O francês Olivier Messiaen (1908-1992) foi mais do que um dos grandes compositores do século 20 – concorre à coroa de mais original. Católico fervoroso, improvisou ao órgão todo domingo na Igreja da Santa Trindade, em Paris, de 1931 até sua morte; deu aulas de composição no Conservatório de Paris dos anos 40 aos 80 para figuras-chave como Stockhausen e Boulez, entre outros; e atuou como ornitólogo de mão cheia.
Sua marca pessoal como criador está na pesquisa de ritmos e nas canções dos pássaros. “Ele se considerava compositor e ornitólogo em igual medida”, afirma o pianista inglês Peter Hill ao Estado. Hill dedicou os últimos 28 de seus 66 anos ao compositor. Conviveu com ele entre 1986 e 1992, escreveu três livros e prepara um quarto, sobre o Catálogo dos Pássaros, ciclo monumental para piano de cerca de 3 horas – a súmula mais original de sua criação.

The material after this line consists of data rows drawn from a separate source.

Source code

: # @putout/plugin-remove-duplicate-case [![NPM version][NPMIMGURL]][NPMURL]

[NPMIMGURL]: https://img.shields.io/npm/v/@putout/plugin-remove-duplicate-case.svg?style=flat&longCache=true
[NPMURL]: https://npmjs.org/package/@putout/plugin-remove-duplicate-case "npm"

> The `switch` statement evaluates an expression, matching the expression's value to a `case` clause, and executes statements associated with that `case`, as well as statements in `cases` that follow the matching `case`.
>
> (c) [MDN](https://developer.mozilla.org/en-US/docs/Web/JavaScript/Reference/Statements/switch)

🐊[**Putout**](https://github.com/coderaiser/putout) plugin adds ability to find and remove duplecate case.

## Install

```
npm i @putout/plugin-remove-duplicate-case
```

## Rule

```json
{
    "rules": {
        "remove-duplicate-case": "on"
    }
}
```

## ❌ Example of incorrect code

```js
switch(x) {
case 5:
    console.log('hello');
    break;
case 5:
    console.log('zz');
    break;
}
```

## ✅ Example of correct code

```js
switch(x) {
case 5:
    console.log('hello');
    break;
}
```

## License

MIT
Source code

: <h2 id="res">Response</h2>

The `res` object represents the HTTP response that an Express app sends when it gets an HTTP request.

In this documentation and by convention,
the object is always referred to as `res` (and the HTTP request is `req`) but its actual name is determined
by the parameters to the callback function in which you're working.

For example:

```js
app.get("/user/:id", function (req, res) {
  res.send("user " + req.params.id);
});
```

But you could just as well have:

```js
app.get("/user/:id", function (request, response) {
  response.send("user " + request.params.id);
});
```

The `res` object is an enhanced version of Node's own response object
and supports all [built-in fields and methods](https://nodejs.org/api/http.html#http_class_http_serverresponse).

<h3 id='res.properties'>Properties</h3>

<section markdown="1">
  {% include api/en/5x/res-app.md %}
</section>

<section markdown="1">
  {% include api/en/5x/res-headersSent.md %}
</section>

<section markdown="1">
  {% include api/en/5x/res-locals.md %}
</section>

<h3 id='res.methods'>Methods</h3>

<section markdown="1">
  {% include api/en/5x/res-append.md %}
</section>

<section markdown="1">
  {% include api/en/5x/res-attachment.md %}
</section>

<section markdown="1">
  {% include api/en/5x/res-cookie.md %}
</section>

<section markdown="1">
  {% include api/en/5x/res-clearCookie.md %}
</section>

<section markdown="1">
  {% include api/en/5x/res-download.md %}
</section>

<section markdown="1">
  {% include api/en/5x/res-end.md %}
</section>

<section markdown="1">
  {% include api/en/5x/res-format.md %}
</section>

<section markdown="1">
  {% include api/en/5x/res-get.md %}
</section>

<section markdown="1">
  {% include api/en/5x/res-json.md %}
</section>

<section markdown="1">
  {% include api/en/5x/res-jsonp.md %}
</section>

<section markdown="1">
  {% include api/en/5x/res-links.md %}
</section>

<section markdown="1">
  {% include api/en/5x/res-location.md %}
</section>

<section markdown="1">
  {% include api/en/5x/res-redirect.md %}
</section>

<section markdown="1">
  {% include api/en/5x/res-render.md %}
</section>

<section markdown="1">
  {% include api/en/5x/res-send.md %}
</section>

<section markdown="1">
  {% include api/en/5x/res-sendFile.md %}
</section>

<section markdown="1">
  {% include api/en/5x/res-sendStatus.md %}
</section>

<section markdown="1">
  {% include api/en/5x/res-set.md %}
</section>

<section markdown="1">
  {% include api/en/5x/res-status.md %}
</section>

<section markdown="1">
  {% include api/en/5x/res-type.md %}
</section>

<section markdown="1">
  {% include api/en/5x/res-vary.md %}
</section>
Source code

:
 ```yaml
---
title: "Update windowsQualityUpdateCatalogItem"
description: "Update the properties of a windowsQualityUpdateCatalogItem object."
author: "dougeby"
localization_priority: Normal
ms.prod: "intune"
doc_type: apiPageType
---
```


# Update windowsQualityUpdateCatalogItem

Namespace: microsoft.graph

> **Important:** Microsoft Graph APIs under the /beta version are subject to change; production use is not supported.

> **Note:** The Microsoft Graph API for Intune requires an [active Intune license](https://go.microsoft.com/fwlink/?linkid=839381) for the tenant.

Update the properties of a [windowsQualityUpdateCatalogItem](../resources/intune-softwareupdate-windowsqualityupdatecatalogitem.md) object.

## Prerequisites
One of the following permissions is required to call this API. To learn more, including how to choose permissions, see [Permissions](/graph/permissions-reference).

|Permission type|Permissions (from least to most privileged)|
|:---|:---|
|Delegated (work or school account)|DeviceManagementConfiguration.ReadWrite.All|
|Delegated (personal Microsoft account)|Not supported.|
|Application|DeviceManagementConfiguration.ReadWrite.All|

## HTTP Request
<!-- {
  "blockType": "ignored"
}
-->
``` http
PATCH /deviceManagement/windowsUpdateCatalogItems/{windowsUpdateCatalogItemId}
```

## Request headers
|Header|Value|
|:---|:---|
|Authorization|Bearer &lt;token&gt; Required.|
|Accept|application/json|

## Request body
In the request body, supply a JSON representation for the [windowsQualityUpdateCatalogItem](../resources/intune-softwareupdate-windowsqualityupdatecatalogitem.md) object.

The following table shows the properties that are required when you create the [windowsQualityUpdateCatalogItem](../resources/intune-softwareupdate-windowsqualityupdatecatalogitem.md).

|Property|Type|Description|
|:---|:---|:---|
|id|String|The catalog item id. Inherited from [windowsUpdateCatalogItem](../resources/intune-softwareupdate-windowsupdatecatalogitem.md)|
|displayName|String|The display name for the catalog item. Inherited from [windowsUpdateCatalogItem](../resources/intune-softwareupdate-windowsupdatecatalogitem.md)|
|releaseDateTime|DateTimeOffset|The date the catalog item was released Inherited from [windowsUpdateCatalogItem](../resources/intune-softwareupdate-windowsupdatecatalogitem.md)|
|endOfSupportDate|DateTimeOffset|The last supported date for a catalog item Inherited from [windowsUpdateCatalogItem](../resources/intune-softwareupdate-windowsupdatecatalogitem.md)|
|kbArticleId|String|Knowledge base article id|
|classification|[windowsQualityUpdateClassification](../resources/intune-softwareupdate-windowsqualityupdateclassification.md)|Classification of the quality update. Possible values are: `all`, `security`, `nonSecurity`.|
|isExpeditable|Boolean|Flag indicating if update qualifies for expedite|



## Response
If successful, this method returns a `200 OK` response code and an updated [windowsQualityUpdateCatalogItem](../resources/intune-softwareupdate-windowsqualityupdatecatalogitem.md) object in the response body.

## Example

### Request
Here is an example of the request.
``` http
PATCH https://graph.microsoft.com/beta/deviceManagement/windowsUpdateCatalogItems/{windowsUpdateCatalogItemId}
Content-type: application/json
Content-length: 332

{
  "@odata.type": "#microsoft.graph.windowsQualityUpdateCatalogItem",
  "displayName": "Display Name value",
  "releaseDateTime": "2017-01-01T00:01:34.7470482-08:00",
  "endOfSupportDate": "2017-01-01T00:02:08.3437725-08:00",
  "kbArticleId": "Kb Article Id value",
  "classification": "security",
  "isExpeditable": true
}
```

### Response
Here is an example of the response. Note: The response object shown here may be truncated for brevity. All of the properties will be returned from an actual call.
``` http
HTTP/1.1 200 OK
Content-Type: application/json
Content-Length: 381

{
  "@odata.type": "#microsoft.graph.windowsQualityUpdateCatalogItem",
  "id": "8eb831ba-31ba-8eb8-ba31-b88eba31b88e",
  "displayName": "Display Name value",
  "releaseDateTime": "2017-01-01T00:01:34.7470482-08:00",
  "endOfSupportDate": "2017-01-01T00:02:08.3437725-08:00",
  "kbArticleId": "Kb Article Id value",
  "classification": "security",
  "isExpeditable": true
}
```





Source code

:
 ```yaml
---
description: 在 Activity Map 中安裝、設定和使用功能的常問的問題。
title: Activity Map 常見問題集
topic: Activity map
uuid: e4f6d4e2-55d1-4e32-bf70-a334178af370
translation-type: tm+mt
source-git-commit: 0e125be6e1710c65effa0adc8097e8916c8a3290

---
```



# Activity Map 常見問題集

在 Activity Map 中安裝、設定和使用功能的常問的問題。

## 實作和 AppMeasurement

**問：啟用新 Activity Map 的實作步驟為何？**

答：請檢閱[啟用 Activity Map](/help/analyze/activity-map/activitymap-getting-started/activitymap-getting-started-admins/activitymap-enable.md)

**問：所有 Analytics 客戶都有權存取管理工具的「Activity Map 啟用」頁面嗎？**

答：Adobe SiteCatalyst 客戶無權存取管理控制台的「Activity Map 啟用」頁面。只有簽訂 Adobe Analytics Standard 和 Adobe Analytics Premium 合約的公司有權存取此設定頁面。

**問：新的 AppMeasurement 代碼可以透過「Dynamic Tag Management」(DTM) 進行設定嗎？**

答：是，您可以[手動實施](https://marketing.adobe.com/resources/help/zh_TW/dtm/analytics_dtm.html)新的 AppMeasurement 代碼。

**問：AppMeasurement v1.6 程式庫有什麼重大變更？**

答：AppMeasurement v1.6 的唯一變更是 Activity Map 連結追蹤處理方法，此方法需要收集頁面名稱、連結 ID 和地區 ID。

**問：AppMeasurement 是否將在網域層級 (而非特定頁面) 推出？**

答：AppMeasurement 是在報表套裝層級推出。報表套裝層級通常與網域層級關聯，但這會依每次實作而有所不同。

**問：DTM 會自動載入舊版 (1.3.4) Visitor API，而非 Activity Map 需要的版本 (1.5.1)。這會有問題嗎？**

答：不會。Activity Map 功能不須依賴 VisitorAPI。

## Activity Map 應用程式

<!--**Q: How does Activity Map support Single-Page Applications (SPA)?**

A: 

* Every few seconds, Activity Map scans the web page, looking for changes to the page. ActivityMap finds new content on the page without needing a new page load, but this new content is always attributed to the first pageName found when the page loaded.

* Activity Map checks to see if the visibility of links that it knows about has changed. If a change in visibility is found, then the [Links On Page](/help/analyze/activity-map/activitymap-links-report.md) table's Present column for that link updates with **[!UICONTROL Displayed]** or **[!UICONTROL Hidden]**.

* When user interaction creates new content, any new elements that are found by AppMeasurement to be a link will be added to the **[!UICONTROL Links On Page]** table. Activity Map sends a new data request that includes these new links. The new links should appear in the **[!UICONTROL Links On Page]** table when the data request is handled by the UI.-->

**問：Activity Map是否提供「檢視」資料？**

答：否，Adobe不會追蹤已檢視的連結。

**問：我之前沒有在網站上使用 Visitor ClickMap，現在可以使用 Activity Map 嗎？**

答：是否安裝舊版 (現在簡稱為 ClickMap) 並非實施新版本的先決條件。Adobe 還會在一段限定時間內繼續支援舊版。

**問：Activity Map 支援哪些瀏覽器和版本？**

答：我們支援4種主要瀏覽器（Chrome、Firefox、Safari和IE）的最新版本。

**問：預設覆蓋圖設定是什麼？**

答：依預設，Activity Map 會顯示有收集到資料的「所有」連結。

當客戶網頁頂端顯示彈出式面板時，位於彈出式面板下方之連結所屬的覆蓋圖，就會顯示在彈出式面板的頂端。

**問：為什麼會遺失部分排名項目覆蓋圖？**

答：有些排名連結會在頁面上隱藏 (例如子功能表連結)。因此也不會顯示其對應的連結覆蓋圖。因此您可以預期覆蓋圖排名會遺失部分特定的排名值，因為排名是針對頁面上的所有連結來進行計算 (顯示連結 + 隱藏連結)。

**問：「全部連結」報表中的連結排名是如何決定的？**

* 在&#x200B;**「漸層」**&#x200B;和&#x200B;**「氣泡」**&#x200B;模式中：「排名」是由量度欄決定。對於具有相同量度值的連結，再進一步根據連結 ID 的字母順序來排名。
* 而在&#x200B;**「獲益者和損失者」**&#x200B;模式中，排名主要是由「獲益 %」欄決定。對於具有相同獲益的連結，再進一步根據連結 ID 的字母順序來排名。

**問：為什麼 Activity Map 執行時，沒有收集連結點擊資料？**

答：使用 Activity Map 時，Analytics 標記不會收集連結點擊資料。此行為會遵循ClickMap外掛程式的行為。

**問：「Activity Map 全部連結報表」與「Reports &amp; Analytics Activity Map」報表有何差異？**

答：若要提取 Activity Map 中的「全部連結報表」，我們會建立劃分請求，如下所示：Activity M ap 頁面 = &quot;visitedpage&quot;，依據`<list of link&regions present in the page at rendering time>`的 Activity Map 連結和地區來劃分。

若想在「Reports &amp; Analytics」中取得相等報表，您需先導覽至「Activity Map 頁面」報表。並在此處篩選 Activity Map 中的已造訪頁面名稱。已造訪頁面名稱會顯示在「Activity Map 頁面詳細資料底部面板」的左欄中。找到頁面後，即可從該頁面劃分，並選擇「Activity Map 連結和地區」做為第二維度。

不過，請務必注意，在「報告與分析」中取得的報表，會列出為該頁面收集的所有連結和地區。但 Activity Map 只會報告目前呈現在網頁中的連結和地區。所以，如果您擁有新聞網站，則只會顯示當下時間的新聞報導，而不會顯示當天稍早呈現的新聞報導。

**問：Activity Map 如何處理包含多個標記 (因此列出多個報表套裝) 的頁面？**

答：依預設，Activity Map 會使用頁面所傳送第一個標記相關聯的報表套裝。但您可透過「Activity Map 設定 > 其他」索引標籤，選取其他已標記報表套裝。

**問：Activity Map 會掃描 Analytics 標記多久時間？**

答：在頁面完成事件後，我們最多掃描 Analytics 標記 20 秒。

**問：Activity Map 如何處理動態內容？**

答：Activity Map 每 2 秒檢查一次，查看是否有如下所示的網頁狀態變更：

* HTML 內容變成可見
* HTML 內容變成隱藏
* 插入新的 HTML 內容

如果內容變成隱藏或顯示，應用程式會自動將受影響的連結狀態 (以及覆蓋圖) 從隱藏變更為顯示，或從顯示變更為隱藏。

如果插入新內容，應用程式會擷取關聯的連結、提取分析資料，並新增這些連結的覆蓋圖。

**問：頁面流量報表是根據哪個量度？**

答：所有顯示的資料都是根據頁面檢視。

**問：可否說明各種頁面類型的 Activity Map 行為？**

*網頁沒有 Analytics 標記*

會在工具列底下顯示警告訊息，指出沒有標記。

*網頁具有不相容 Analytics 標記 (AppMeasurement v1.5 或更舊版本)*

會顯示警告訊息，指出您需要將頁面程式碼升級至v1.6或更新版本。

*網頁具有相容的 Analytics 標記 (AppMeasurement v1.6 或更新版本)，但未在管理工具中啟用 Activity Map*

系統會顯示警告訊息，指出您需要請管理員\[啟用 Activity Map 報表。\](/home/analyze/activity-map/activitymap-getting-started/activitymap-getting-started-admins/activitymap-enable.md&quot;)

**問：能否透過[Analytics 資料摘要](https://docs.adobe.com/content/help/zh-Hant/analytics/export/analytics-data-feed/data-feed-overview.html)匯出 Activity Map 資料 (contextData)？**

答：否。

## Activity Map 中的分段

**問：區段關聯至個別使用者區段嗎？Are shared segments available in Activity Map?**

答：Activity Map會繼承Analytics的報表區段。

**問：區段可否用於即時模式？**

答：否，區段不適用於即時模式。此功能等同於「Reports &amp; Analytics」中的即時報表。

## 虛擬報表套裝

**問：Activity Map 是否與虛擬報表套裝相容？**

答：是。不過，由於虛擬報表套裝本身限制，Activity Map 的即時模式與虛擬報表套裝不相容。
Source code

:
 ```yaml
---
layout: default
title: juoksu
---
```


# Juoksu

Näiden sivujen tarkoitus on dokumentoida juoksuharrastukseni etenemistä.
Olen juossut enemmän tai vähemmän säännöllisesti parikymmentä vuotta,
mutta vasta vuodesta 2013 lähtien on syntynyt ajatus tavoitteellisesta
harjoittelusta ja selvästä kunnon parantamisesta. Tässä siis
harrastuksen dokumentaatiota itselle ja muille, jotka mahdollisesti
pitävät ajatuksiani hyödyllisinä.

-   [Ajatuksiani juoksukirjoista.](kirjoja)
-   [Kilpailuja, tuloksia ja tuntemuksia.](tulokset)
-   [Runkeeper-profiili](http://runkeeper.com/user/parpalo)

O pianista acaba de lançar o CD La Fauvette Passerinette (selo Delphian), construído em torno de uma primeira gravação mundial, a da peça que lhe dá título, descoberta por ele em 2012, pesquisando os arquivos do compositor, em Paris. “É um brilhante acréscimo à produção pianística de Messiaen. Eu a descobri remexendo em seus papéis há dois anos. O manuscrito está praticamente completo. Uma anotação indica ‘agosto de 1961 em Petichet’, seu refúgio de verão nos Alpes franceses.” Fauvette Passerinette pode ser traduzida como rouxinol subalpino.
Quando veio a público o Catálogo dos Pássaros, em 1956-58, houve quem considerasse ingênua a fórmula. Longe disso. Messiaen foi fundo em seu duplo trabalho de gênio. De fato, há milhares de cantos diferentes nos cerca de 200 cadernos, alguns com mais de 100 páginas, nos quais ele anotava as melodias em passeios primeiro pela França, e depois no mundo inteiro.
E, se o Catálogo é a incontestável obra-prima do século 20, este acréscimo é importante porque, como diz Peter Hill, “tudo indica que ela abriria um segundo ciclo do Catálogo”. A concepção é muito diferente, diz Hill. “No Catálogo, a estrutura harmônica de cada peça é consequência de evocações de lugares: o mar, montanhas, árvores refletivas no rio, emolduradas pela escuridão, o amanhecer e o pôr do sol. A nova concepção é mais abstrata, trabalha só com a canção do pássaro. A canção cria a própria harmonia. É o trampolim para o estilo da Fauvette des Jardins de 1970 e do fabuloso refinamento das canções dos pássaros, presentes na harmonia e instrumentação, em São Francisco de Assis.” Esta ópera monumental de 1987 uniu suas paixões: a fé católica e o amor aos pássaros.
Outra novidade é a superposição de vários cantos de pássaros. “A mais importante”, conclui Hill, “é o sentido de desenvolvimento. Os solos na fauvette passerinette começam liricamente e vão se tornando mais ariscos, absorvem motivos de outros pássaros. Na virtuosística seção final, emerge uma tocata; a recapitulação funde as canções anteriores”.
Numa palavra, é emocionante ouvir La Fauvette Passerinette depois dos comentários do pianista, excelente em seu ofício e inteligente na organicidade da gravação. A partir da Fauvette, ele toca outras peças de Messiaen com preocupações similares, como o prelúdio La Colombe, Pièce Pour le Tombeau de Dukas, Île de Feu e Le Traquet Stapazin.
Supremo refinamento, intercala peças de nove outros compositores, numa espécie de paisagem musical que Messiaen inspirou com sua música e sua paixão pelo ensino. Todos têm algo em comum com ele. Stockhausen, Tristan Murail, George Benjamin e Takemitsu foram seus alunos. Além deles, há um precursor famoso – o Ravel dos Pássaros Tristes de Miroirs – e seu contemporâneo Henri Dutillleux, compondo, como diz o subtítulo do CD, “uma première mundial com pássaros, paisagens e homenagens”. Hill também gravou os cadernos 4-6 do Catálogo dos Pássaros sob supervisão de Messiaen. E recebeu, dele, que era raro em elogios, a frase “bela técnica, um verdadeiro poeta: sou um apaixonado admirador do toque de Peter Hill”. Precisa mais?